[Stored data]
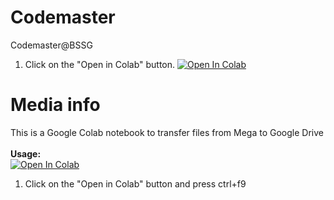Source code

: # Codemaster
Codemaster@BSSG
1. Click on the "Open in Colab" button.
<a href="https://colab.research.google.com/github/mohitjoshi155/Codemaster/blob/master/All_in_One_1_9_1.ipynb" target="_parent\"><img src="https://colab.research.google.com/assets/colab-badge.svg" alt="Open In Colab"/></a>

# Media info
This is a Google Colab notebook to transfer files from Mega to Google Drive
<br><br><b>Usage:</b>
<br>
<a href="https://colab.research.google.com/github/arlessweschler/Codemaster/blob/master/Obten_MediaInfo_on_GDrive.ipynb" target="_parent\"><img src="https://colab.research.google.com/assets/colab-badge.svg" alt="Open In Colab"/></a>
1. Click on the "Open in Colab" button and press ctrl+f9
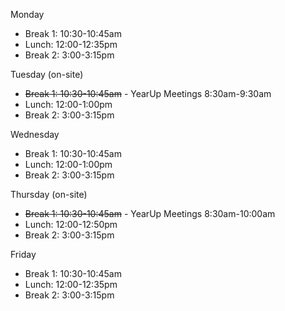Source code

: Monday
  - Break 1: 10:30-10:45am
  - Lunch: 12:00-12:35pm
  - Break 2: 3:00-3:15pm

Tuesday (on-site)

- ~~Break 1: 10:30-10:45am~~ - YearUp Meetings 8:30am-9:30am
- Lunch: 12:00-1:00pm
- Break 2: 3:00-3:15pm


Wednesday
- Break 1: 10:30-10:45am
- Lunch: 12:00-1:00pm
- Break 2: 3:00-3:15pm


Thursday (on-site)
- ~~Break 1: 10:30-10:45am~~ - YearUp Meetings 8:30am-10:00am
- Lunch: 12:00-12:50pm
- Break 2: 3:00-3:15pm


Friday
- Break 1: 10:30-10:45am
- Lunch: 12:00-12:35pm
- Break 2: 3:00-3:15pm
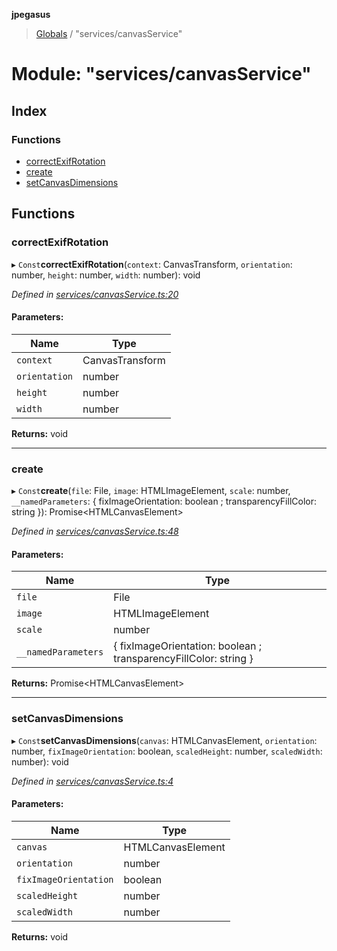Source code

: **jpegasus**

> [Globals](../README.md) / "services/canvasService"

# Module: "services/canvasService"

## Index

### Functions

* [correctExifRotation](_services_canvasservice_.md#correctexifrotation)
* [create](_services_canvasservice_.md#create)
* [setCanvasDimensions](_services_canvasservice_.md#setcanvasdimensions)

## Functions

### correctExifRotation

▸ `Const`**correctExifRotation**(`context`: CanvasTransform, `orientation`: number, `height`: number, `width`: number): void

*Defined in [services/canvasService.ts:20](https://github.com/TonyBrobston/jpegasus/blob/faa1275/src/services/canvasService.ts#L20)*

#### Parameters:

Name | Type |
------ | ------ |
`context` | CanvasTransform |
`orientation` | number |
`height` | number |
`width` | number |

**Returns:** void

___

### create

▸ `Const`**create**(`file`: File, `image`: HTMLImageElement, `scale`: number, `__namedParameters`: { fixImageOrientation: boolean ; transparencyFillColor: string  }): Promise\<HTMLCanvasElement>

*Defined in [services/canvasService.ts:48](https://github.com/TonyBrobston/jpegasus/blob/faa1275/src/services/canvasService.ts#L48)*

#### Parameters:

Name | Type |
------ | ------ |
`file` | File |
`image` | HTMLImageElement |
`scale` | number |
`__namedParameters` | { fixImageOrientation: boolean ; transparencyFillColor: string  } |

**Returns:** Promise\<HTMLCanvasElement>

___

### setCanvasDimensions

▸ `Const`**setCanvasDimensions**(`canvas`: HTMLCanvasElement, `orientation`: number, `fixImageOrientation`: boolean, `scaledHeight`: number, `scaledWidth`: number): void

*Defined in [services/canvasService.ts:4](https://github.com/TonyBrobston/jpegasus/blob/faa1275/src/services/canvasService.ts#L4)*

#### Parameters:

Name | Type |
------ | ------ |
`canvas` | HTMLCanvasElement |
`orientation` | number |
`fixImageOrientation` | boolean |
`scaledHeight` | number |
`scaledWidth` | number |

**Returns:** void
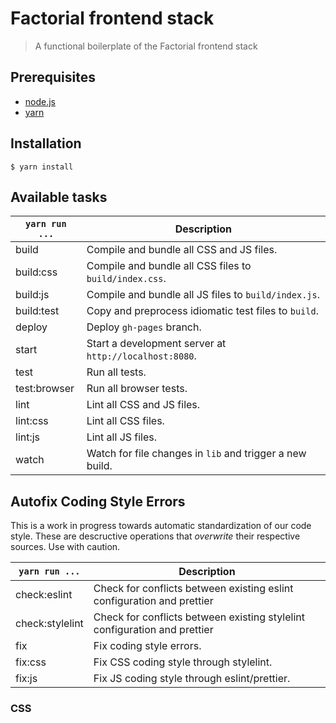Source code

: # Factorial frontend stack 

> A functional boilerplate of the Factorial frontend stack 

## Prerequisites

* [node.js](https://nodejs.org/en/)
* [yarn](https://yarnpkg.com/en/)

## Installation

    $ yarn install

## Available tasks
 
`yarn run ...` | Description
---|---
build | Compile and bundle all CSS and JS files.
build:css | Compile and bundle all CSS files to `build/index.css`.
build:js | Compile and bundle all JS files to `build/index.js`.
build:test | Copy and preprocess idiomatic test files to `build`.
deploy | Deploy `gh-pages` branch.
start | Start a development server at `http://localhost:8080`.
test | Run all tests. 
test:browser | Run all browser tests.
lint | Lint all CSS and JS files.
lint:css | Lint all CSS files.
lint:js | Lint all JS files.
watch | Watch for file changes in `lib` and trigger a new build.

## Autofix Coding Style Errors

This is a work in progress towards automatic standardization of our code style. 
These are descructive operations that *overwrite* their respective sources. Use 
with caution. 

`yarn run ...` | Description
---|---
check:eslint | Check for conflicts between existing eslint configuration and prettier
check:stylelint | Check for conflicts between existing stylelint configuration and prettier
fix | Fix coding style errors. 
fix:css | Fix CSS coding style through stylelint. 
fix:js | Fix JS coding style through eslint/prettier. 

### CSS 

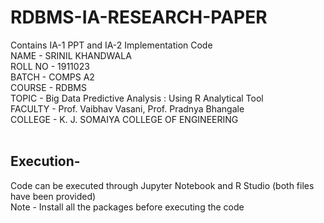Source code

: # RDBMS-IA-RESEARCH-PAPER
Contains IA-1 PPT and IA-2 Implementation Code<br>
NAME - SRINIL KHANDWALA<br>
ROLL NO - 1911023<br>
BATCH - COMPS A2<br>
COURSE - RDBMS<br>
TOPIC - Big Data Predictive Analysis : Using R Analytical Tool<br>
FACULTY - Prof. Vaibhav Vasani, Prof. Pradnya Bhangale<br>
COLLEGE - K. J. SOMAIYA COLLEGE OF ENGINEERING<br><br>
## Execution-<br>
Code can be executed through Jupyter Notebook and R Studio (both files have been provided)<br>
Note - Install all the packages before executing the code


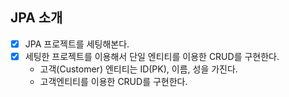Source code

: ## JPA 소개

- [x]  JPA 프로젝트를 세팅해본다.
- [x]  세팅한 프로젝트를 이용해서 단일 엔티티를 이용한 CRUD를 구현한다.
    - 고객(Customer) 엔티티는 ID(PK), 이름, 성을 가진다.
    - 고객엔티티를 이용한 CRUD를 구현한다.
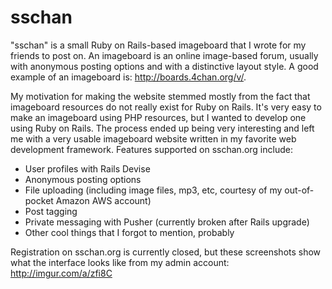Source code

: # sschan

"sschan" is a small Ruby on Rails-based imageboard that I wrote for my friends to post on. An imageboard is an online image-based forum, usually with anonymous posting options and with a distinctive layout style. A good example of an imageboard is: http://boards.4chan.org/v/.

My motivation for making the website stemmed mostly from the fact that imageboard resources do not really exist for Ruby on Rails. It's very easy to make an imageboard using PHP resources, but I wanted to develop one using Ruby on Rails. The process ended up being very interesting and left me with a very usable imageboard website written in my favorite web development framework. Features supported on sschan.org include:

* User profiles with Rails Devise
* Anonymous posting options
* File uploading (including image files, mp3, etc, courtesy of my out-of-pocket Amazon AWS account)
* Post tagging
* Private messaging with Pusher (currently broken after Rails upgrade)
* Other cool things that I forgot to mention, probably

Registration on sschan.org is currently closed, but these screenshots show what the interface looks like from my admin account: http://imgur.com/a/zfi8C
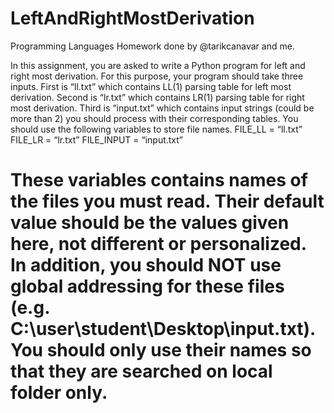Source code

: # LeftAndRightMostDerivation
Programming Languages Homework done by @tarikcanavar and me.

In this assignment, you are asked to write a Python program for left and right most derivation. For this purpose, your program should take three inputs. First is “ll.txt” which contains LL(1) parsing table for left most derivation. Second is “lr.txt” which contains LR(1) parsing table for right most derivation. Third is “input.txt” which contains input strings (could be more than 2) you should process with their corresponding tables. You should use the following variables to store file names.
FILE_LL = “ll.txt”
FILE_LR = “lr.txt”
FILE_INPUT = “input.txt”
# These variables contains names of the files you must read. Their default value should be the values given here, not different or personalized. In addition, you should NOT use global addressing for these files (e.g. C:\user\student\Desktop\input.txt). You should only use their names so that they are searched on local folder only.
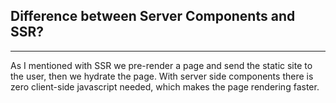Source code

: ## Difference between Server Components and SSR?

---

As I mentioned with SSR we pre-render a page and send the static site to the user, then we hydrate the page. With server side components there is zero client-side javascript needed, which makes the page rendering faster.
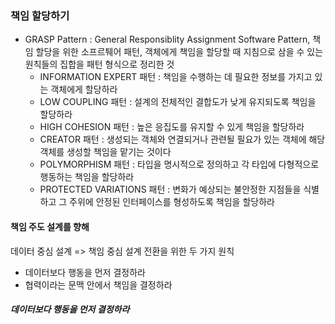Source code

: ### 책임 할당하기
- GRASP Pattern : General Responsiblity Assignment Software Pattern, 책임 할당을 위한 소프르퉤어 패턴, 객체에게 책임을 할당할 때 지침으로 삼을 수 있는 원칙들의 집합을 패턴 형식으로 정리한 것
  - INFORMATION EXPERT 패턴 : 책임을 수행하는 데 필요한 정보를 가지고 있는 객체에게 할당하라
  - LOW COUPLING 패턴 : 설계의 전체적인 결합도가 낮게 유지되도록 책임을 할당하라
  - HIGH COHESION 패턴 : 높은 응집도를 유지할 수 있게 책임을 할당하라
  - CREATOR 패턴 : 생성되는 객체와 연결되거나 관련될 필요가 있는 객체에 해당 객체를 생성할 책임을 맡기는 것이다
  - POLYMORPHISM 패턴 : 타입을 명시적으로 정의하고 각 타입에 다형적으로 행동하는 책임을 할당하라
  - PROTECTED VARIATIONS 패턴 : 변화가 예상되는 불안정한 지점들을 식별하고 그 주위에 안정된 인터페이스를 형성하도록 책임을 할당하라

#### 책임 주도 설계를 향해
데이터 중심 설계 => 책임 중심 설계 전환을 위한 두 가지 원칙
- 데이터보다 행동을 먼저 결정하라
- 협력이라는 문맥 안에서 책임을 결정하라

##### 데이터보다 행동을 먼저 결정하라

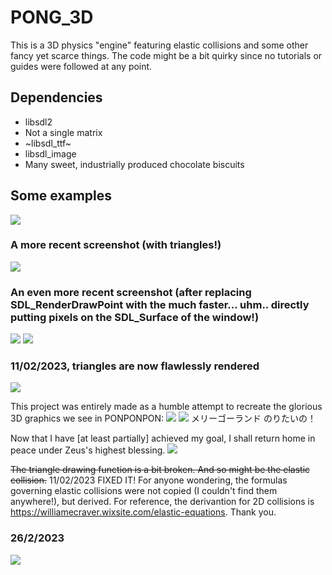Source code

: # PONG_3D
This is a 3D physics "engine" featuring elastic collisions and some other fancy yet scarce things.
The code might be a bit quirky since no tutorials or guides were followed at any point.
## Dependencies
* libsdl2
* Not a single matrix
* ~libsdl_ttf~
* libsdl_image
* Many sweet, industrially produced chocolate biscuits

## Some examples
![](https://raw.githubusercontent.com/Theophylactus/PONG_3D/main/img/pong.png)
### A more recent screenshot (with triangles!)
![](https://raw.githubusercontent.com/Theophylactus/PONG_3D/main/img/pongpongpong.png)

### An even more recent screenshot (after replacing SDL_RenderDrawPoint with the much faster... uhm.. directly putting pixels on the SDL_Surface of the window!)
![](https://raw.githubusercontent.com/Theophylactus/PONG_3D/main/img/wayway.png)
![](https://raw.githubusercontent.com/Theophylactus/PONG_3D/main/img/pongway.png)

### 11/02/2023, triangles are now flawlessly rendered
![](https://raw.githubusercontent.com/Theophylactus/PONG_3D/main/img/ICOSAHEDRON.png)

This project was entirely made as a humble attempt to recreate the glorious 3D graphics we see in PONPONPON:
![](https://raw.githubusercontent.com/Theophylactus/PONG_3D/main/img/hand.jpg)
![](https://raw.githubusercontent.com/Theophylactus/PONG_3D/main/img/carousel.jpg)
メリーゴーランド のりたいの！

Now that I have [at least partially] achieved my goal, I shall return home in peace under Zeus's highest blessing.
![](https://raw.githubusercontent.com/Theophylactus/PONG_3D/main/img/cardinal.png)

~~The triangle drawing function is a bit broken. And so might be the elastic collision.~~ 11/02/2023 FIXED IT!
For anyone wondering, the formulas governing elastic collisions were not copied (I couldn't find them anywhere!), but derived. For reference, the derivantion for 2D collisions is https://williamecraver.wixsite.com/elastic-equations. Thank you.

### 26/2/2023
![](https://raw.githubusercontent.com/Theophylactus/PONG_3D/main/img/guraball.png)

:: Work instruction ::
All that should be written out is the stretch of lines above between the one holding "Now that I have" and the one holding "### 26/2/2023", inclusive, exactly as given.

:: Answer to the exercise ::
Now that I have [at least partially] achieved my goal, I shall return home in peace under Zeus's highest blessing.
![](https://raw.githubusercontent.com/Theophylactus/PONG_3D/main/img/cardinal.png)

~~The triangle drawing function is a bit broken. And so might be the elastic collision.~~ 11/02/2023 FIXED IT!
For anyone wondering, the formulas governing elastic collisions were not copied (I couldn't find them anywhere!), but derived. For reference, the derivantion for 2D collisions is https://williamecraver.wixsite.com/elastic-equations. Thank you.

### 26/2/2023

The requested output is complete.